In triangle ABC, BC = a, CA = b, AB = c. If 9a2 + 9b2 - 19c2 = 0, find the value of

 

       cot(C)

___________

cot(A) + cot(B)

 

or 

 

cot(c) / (cot(A) + cot(B))

 Mar 23, 2021
 #1
avatar+420 
+4

Let A, B, and C be the angles of the triangle, let a, b, and c be the sides of the triangle, and let R be the circumradius

First, know the sine rule:

\(\frac{a}{\sin{A}} =\frac{b}{\sin{B}}=\frac{c}{\sin{C}} = 2R\)

Rearrange like so:

\(\sin A = \frac{a}{2R}\\\sin B = \frac{b}{2R} \\\sin C = \frac{c}{2R}\)
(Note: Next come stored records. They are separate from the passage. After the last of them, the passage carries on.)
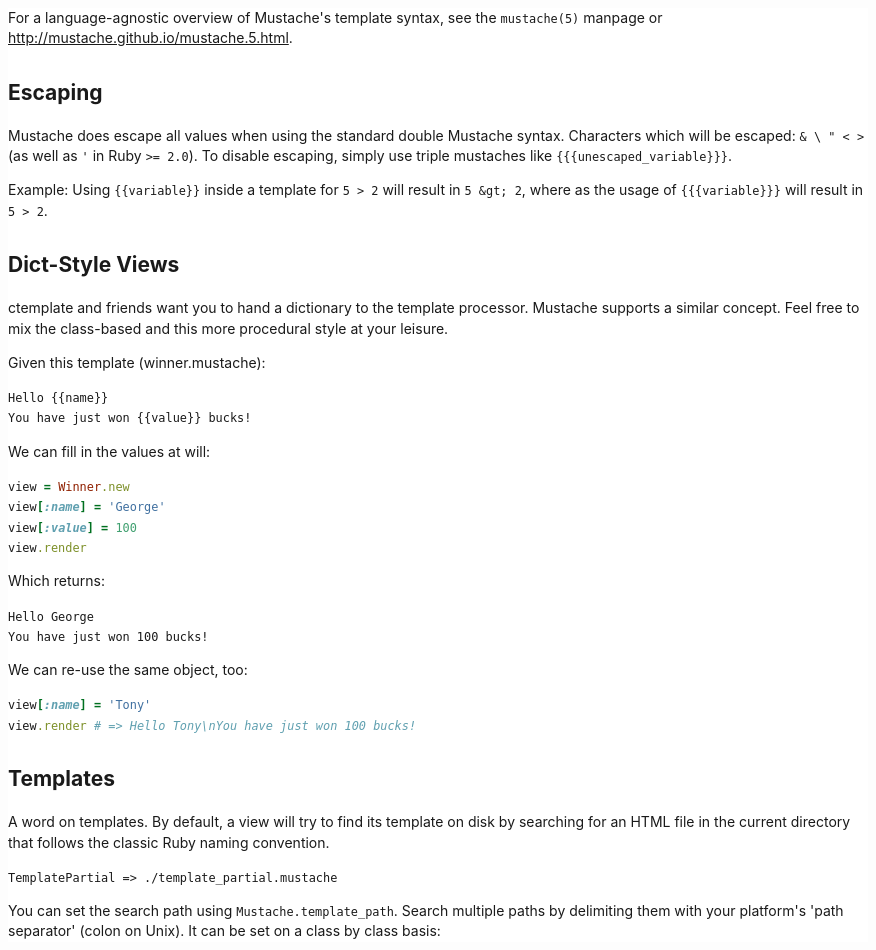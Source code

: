 For a language-agnostic overview of Mustache's template syntax, see
the `mustache(5)` manpage or
<http://mustache.github.io/mustache.5.html>.


## Escaping

Mustache does escape all values when using the standard double
Mustache syntax. Characters which will be escaped: `& \ " < >` (as
well as `'` in Ruby `>= 2.0`). To disable escaping, simply use triple
mustaches like `{{{unescaped_variable}}}`.

Example: Using `{{variable}}` inside a template for `5 > 2` will
result in `5 &gt; 2`, where as the usage of `{{{variable}}}` will
result in `5 > 2`.


## Dict-Style Views

ctemplate and friends want you to hand a dictionary to the template
processor. Mustache supports a similar concept. Feel free to mix the
class-based and this more procedural style at your leisure.

Given this template (winner.mustache):

    Hello {{name}}
    You have just won {{value}} bucks!

We can fill in the values at will:

```ruby
view = Winner.new
view[:name] = 'George'
view[:value] = 100
view.render
```
Which returns:

    Hello George
    You have just won 100 bucks!

We can re-use the same object, too:

```ruby
view[:name] = 'Tony'
view.render # => Hello Tony\nYou have just won 100 bucks!
```

## Templates

A word on templates. By default, a view will try to find its template
on disk by searching for an HTML file in the current directory that
follows the classic Ruby naming convention.

    TemplatePartial => ./template_partial.mustache

You can set the search path using `Mustache.template_path`. Search multiple
paths by delimiting them with your platform's 'path separator' (colon on Unix).
It can be set on a class by class basis:


[1]: https://github.com/olafvdspek/ctemplate
[2]: http://www.ivan.fomichev.name/2008/05/erlang-template-engine-prototype.html
[3]: http://google-ctemplate.googlecode.com/svn/trunk/doc/howto.html
[4]: https://github.com/brynary/rack-bug/
[5]: http://img.skitch.com/20091027-n8pxwwx8r61tc318a15q1n6m14.png
[fk]: https://help.github.com/forking/
[is]: https://github.com/mustache/mustache/issues
[irc]: irc://irc.freenode.net/#{
[vim]: https://github.com/mustache/vim-mustache-handlebars
[emacs]: https://github.com/mustache/emacs
[tmbundle]: https://github.com/defunkt/Mustache.tmbundle
[diff]: https://gist.github.com/defunkt/345490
Also, know the cosine rule (slightly rearranged so I don't have to write as much):

\(\cos{A} = \frac{b^2+c^2-a^2}{2bc}\\\cos{B} = \frac{c^2+a^2-b^2}{2ac}\\cos{C} = \frac{a^2+b^2-c^2}{2ab}\)

Notice that\(\frac{\cot{c}}{\cot{a}+\cot{b}} = \frac{\frac{\cos{c}}{\sin{c}}}{\frac{\cos{a}}{\sin{a}}+\frac{\cos{b}}{\sin{b}}}\)

Now, replace:

\(\frac{\frac{a^2+b^2-c^2}{2ab\cdot\frac{c}{2R}}}{\frac{b^2+c^2-a^2}{2bc\cdot\frac{a}{2R}}+ \frac{a^2+c^2-b^2}{2ac\cdot\frac{b}{2R}}}\)

Multiply the numerator and denominator by \(\frac{2R}{2abc}\):

\(\frac{a^2+b^2-c^2}{b^2+c^2-a^2+a^2+c^2-b^2} = \frac{a^2+b^2-c^2}{2c^2}\)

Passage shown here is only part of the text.